Les gouvernements traditionnels dépassés et marginalisés par la société numérique. Explosion des nombres, migration des marchés les plus rentables, des centres de pouvoir économique et perte d’influence des puissances du 20ème et du 21ème siècle. Les difficultés majeures viendront de la résistance des institutions les plus diverses face au vertige des mutations qui les mettent généralement sur la touche, le monde connecté tentant par diverses stratégies de les contourner, de les rendre obsolètes. Avec la concurrence de plus en plus évidente entre les modèles fiscaux et bureaucratiques des pays, la question de la diminution de la sphère publique va se poser. Elle se posera de façon d’autant plus agressive que cette dernière refusera de se remettre en question et de peser moins sur l’économie des entreprises et des citoyens. Celles des nations qui s’y refuseront seront obligées de « surfacturer » à leurs corps sociaux le coût de l’Etat et de la redistribution. En effet, il ne faut pas oublier que le développement de la Télévie n’en est qu’à ses débuts et que des applications de plus en plus nombreuses pourront s’effectuer à partir de territoires voisins et étrangers à l’abri d’une fiscalité trop gourmande. Le goût de « l’Etat light » nous viendra sans doute par obligation. Autant nous y préparer car dans le redéploiement international en cours des ressources et des moyens de production, les financiers n’auront d’autres choix, pour limiter le différentiel du coût de la main d’œuvre, que de privilégier des investissements tirant des machines et des robots l’essentiel de leur valeur ajoutée. En d’autres termes, si cela n’était pas suffisamment clair, les arbitrages sur la répartition des activités privilégieront l’automatisation à l’embauche, le capital au travail !

Ceux qui détiendront les réseaux de serveurs et les routeurs seront les maîtres du monde. La globalisation rapproche instantanément les peuples et relie un monde socioéconomique multipolaire qui compte bien utiliser les réseaux électroniques pour s’éduquer et s’enrichir. Autrefois, on pouvait le faire en s’insérant dans les circuits commerciaux des biens. Aujourd’hui des opérateurs construisent des artères plus ou moins favorables à des nations ou des régions économiques entières. On peut dire que ceux qui tiennent les infrastructures tiennent l’économie numérique du futur. D’ores et déjà, au moment où le trafic lié à Internet dépasse largement le trafic téléphonique mondial, les principaux fournisseurs mondiaux d’accès Internet sont tous américains.

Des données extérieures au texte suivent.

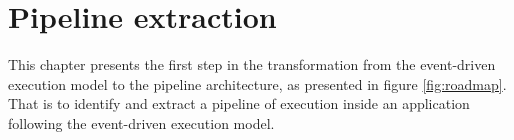 \chapter{Pipeline extraction} \label{chapter5}
\minitoc
\eject

This chapter presents the first step in the transformation from the event-driven execution model to the pipeline architecture, as presented in figure \ref{fig:roadmap}.
That is to identify and extract a pipeline of execution inside an application following the event-driven execution model.
%
%
%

Il est difficile de croire qu’ils ne se serviront pas de cet avantage stratégique pour leurs affaires, d’autant que les opérateurs de services mondiaux eux aussi sont encore majoritairement d’origine américaine. Demain, grâce à de puissants data centers répartis dans le monde, ils domineront les marchés des applications de la vie et de l’économie numériques si les européens n’investissent pas massivement dans des solutions alternatives. De terribles confrontations sont prévisibles relatives aux libertés de circulation des flux et des débits échappant aux taxes ou au fisc des nations subissant la domination des services en ligne « hors sol ». La France a déjà perdues deux décennies pour imposer une taxe – fut-elle minime et modulée – au consommateur final sur les débits consommés alors qu’elle finance l’essentiel des tuyaux qui servent à l’implantation des services « offshore ».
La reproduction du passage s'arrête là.